» EXTRACTED INFORMATION
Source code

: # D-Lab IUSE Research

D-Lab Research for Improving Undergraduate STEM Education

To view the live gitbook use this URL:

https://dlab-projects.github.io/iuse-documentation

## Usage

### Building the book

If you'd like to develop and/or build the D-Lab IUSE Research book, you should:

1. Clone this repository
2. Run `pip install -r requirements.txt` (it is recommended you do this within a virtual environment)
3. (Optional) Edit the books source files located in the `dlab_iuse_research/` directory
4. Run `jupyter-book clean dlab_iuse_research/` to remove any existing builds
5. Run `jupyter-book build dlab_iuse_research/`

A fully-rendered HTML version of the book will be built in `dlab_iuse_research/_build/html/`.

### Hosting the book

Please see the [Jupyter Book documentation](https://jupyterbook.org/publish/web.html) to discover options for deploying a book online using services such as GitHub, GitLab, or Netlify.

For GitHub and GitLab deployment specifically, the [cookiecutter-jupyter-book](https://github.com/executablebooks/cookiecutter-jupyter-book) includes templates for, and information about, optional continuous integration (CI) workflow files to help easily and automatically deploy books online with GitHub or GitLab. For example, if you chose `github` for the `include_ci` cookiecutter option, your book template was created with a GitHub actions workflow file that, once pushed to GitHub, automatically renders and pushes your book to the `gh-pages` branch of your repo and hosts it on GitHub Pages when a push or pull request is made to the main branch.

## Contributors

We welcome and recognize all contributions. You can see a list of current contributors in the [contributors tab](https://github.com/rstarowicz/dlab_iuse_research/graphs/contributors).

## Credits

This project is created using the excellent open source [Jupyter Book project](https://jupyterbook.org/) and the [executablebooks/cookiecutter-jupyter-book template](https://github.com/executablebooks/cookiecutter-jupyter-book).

» REQUIREMENT
Only lines with the string "GitLab" are wanted; please find each one in the listing and copy it.

» WORKED SOLUTION
Please see the [Jupyter Book documentation](https://jupyterbook.org/publish/web.html) to discover options for deploying a book online using services such as GitHub, GitLab, or Netlify.
For GitHub and GitLab deployment specifically, the [cookiecutter-jupyter-book](https://github.com/executablebooks/cookiecutter-jupyter-book) includes templates for, and information about, optional continuous integration (CI) workflow files to help easily and automatically deploy books online with GitHub or GitLab. For example, if you chose `github` for the `include_ci` cookiecutter option, your book template was created with a GitHub actions workflow file that, once pushed to GitHub, automatically renders and pushes your book to the `gh-pages` branch of your repo and hosts it on GitHub Pages when a push or pull request is made to the main branch.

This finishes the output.